"Secret Dumfries" by Mary Smith & Keith Kirk follows what is by now an established format from publisher Amberley Publishing. What this means in practice is that it seeks out aspects of its subject - in this case Dumfries - that might have escaped more mainstream guidebooks. I have to admit to not being a fan of the very standardised front covers of the series, which show the title on a blue plaque on a brick wall. To my mind this fails to deliver on either of the two main tasks of a book cover: firstly to make it stand out as something special on the bookshop shelf, and secondly to give potential buyers a feel for what lies within.
But the gloomy cover is not the fault of the authors, and once you move beyond it, this is a book that turns out to be interesting, well researched and attractively presented. The ten chapters address themes such as "History", "Industrial Dumfries", "Remember to Look Up" and "Curiosities, Mysteries and a Sad Story" and each nicely balances text and photographs. Most of the photographs are modern, though a few are much older. The end result is a fascinating read.

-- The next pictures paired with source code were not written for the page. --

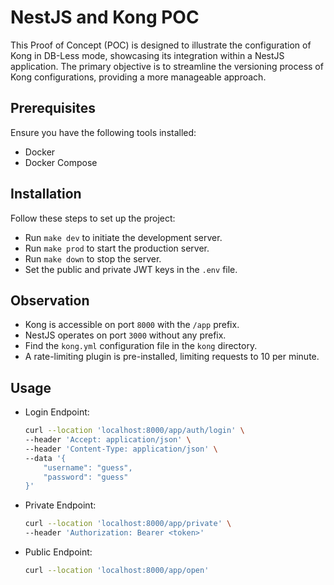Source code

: # NestJS and Kong POC

This Proof of Concept (POC) is designed to illustrate the configuration of Kong in DB-Less mode, showcasing its
integration within a NestJS application. The primary objective is to streamline the versioning process of Kong
configurations, providing a more manageable approach.

## Prerequisites

Ensure you have the following tools installed:

- Docker
- Docker Compose

## Installation

Follow these steps to set up the project:

- Run `make dev` to initiate the development server.
- Run `make prod` to start the production server.
- Run `make down` to stop the server.
- Set the public and private JWT keys in the `.env` file.

## Observation

- Kong is accessible on port `8000` with the `/app` prefix.
- NestJS operates on port `3000` without any prefix.
- Find the `kong.yml` configuration file in the `kong` directory.
- A rate-limiting plugin is pre-installed, limiting requests to 10 per minute.

## Usage

- Login Endpoint:
    ```sh
    curl --location 'localhost:8000/app/auth/login' \
    --header 'Accept: application/json' \
    --header 'Content-Type: application/json' \
    --data '{
        "username": "guess",
        "password": "guess"
    }'
    ```

- Private Endpoint:
    ```sh
    curl --location 'localhost:8000/app/private' \
    --header 'Authorization: Bearer <token>'
    ```

- Public Endpoint:
    ```sh
    curl --location 'localhost:8000/app/open'
    ```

You get a good sense of the range of contents of the book from the rear cover blurb. "Dumfries... has a long history, much of it well recorded. However, as with most places there are more than a few secrets hidden away. First referred to as Queen of the South by local poet David Dunbar in 1857, the name stuck and was later adopted by the local football team. Not many know that this makes it the only football team in the world mentioned in the Bible. Darker aspects of the town's history include the burning of nine witches on the Whitesands in 1659 and the last public hanging of a woman in Scotland, Mary Timney, was held in Dumfries in 1862. There are tales of plague victims being exiled to Scabbit Isle, of murderers and grave robbers. Not all its secrets are so dark: there's Patrick Miller and his introduction of turnips courtesy of King Gustav III of Sweden, and the exiled Norwegian Army making its home in Dumfries during the Second World War. And what is the significance of the finials depicting telescopes and anchors on the railings along the Whitesands?"